● **DESCRIPTION OF THE TASK**:
The required answer is an exact copy of every entry underneath.

● **THE RECORDS**:
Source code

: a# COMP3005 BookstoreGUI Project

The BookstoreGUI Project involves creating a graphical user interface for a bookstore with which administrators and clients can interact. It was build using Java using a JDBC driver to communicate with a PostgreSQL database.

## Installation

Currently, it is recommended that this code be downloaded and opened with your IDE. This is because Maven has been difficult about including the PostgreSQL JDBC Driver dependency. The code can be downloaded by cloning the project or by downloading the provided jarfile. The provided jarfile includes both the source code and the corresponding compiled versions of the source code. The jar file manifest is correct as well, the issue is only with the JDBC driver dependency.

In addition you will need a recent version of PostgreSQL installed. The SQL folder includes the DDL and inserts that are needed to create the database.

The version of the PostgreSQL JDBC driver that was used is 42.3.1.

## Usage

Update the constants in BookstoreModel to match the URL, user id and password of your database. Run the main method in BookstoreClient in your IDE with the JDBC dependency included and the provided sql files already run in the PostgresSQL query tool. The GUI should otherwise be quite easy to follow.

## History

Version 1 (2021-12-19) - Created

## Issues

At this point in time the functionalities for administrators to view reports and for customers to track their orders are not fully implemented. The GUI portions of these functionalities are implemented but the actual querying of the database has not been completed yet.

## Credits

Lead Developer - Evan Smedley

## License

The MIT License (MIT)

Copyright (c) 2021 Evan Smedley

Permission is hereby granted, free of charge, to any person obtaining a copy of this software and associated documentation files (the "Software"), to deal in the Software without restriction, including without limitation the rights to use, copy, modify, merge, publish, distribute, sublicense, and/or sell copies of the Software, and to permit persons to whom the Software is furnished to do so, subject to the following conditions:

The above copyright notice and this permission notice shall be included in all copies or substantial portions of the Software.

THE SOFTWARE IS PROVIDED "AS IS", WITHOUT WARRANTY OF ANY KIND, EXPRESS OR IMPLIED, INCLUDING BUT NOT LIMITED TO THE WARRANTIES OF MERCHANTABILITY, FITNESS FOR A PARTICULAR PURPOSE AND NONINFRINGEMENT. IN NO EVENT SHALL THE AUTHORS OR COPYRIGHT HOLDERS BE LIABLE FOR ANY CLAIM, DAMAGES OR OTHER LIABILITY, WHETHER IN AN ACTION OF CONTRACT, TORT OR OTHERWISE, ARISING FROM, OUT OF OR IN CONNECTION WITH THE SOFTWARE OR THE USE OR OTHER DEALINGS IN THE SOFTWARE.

● **YOUR SOLUTION**:
Source code

: a# COMP3005 BookstoreGUI Project

The BookstoreGUI Project involves creating a graphical user interface for a bookstore with which administrators and clients can interact. It was build using Java using a JDBC driver to communicate with a PostgreSQL database.

## Installation

Currently, it is recommended that this code be downloaded and opened with your IDE. This is because Maven has been difficult about including the PostgreSQL JDBC Driver dependency. The code can be downloaded by cloning the project or by downloading the provided jarfile. The provided jarfile includes both the source code and the corresponding compiled versions of the source code. The jar file manifest is correct as well, the issue is only with the JDBC driver dependency.

In addition you will need a recent version of PostgreSQL installed. The SQL folder includes the DDL and inserts that are needed to create the database.

The version of the PostgreSQL JDBC driver that was used is 42.3.1.

## Usage

Update the constants in BookstoreModel to match the URL, user id and password of your database. Run the main method in BookstoreClient in your IDE with the JDBC dependency included and the provided sql files already run in the PostgresSQL query tool. The GUI should otherwise be quite easy to follow.

## History

Version 1 (2021-12-19) - Created

## Issues

At this point in time the functionalities for administrators to view reports and for customers to track their orders are not fully implemented. The GUI portions of these functionalities are implemented but the actual querying of the database has not been completed yet.

## Credits

Lead Developer - Evan Smedley

## License

The MIT License (MIT)

Copyright (c) 2021 Evan Smedley

Permission is hereby granted, free of charge, to any person obtaining a copy of this software and associated documentation files (the "Software"), to deal in the Software without restriction, including without limitation the rights to use, copy, modify, merge, publish, distribute, sublicense, and/or sell copies of the Software, and to permit persons to whom the Software is furnished to do so, subject to the following conditions:

The above copyright notice and this permission notice shall be included in all copies or substantial portions of the Software.

THE SOFTWARE IS PROVIDED "AS IS", WITHOUT WARRANTY OF ANY KIND, EXPRESS OR IMPLIED, INCLUDING BUT NOT LIMITED TO THE WARRANTIES OF MERCHANTABILITY, FITNESS FOR A PARTICULAR PURPOSE AND NONINFRINGEMENT. IN NO EVENT SHALL THE AUTHORS OR COPYRIGHT HOLDERS BE LIABLE FOR ANY CLAIM, DAMAGES OR OTHER LIABILITY, WHETHER IN AN ACTION OF CONTRACT, TORT OR OTHERWISE, ARISING FROM, OUT OF OR IN CONNECTION WITH THE SOFTWARE OR THE USE OR OTHER DEALINGS IN THE SOFTWARE.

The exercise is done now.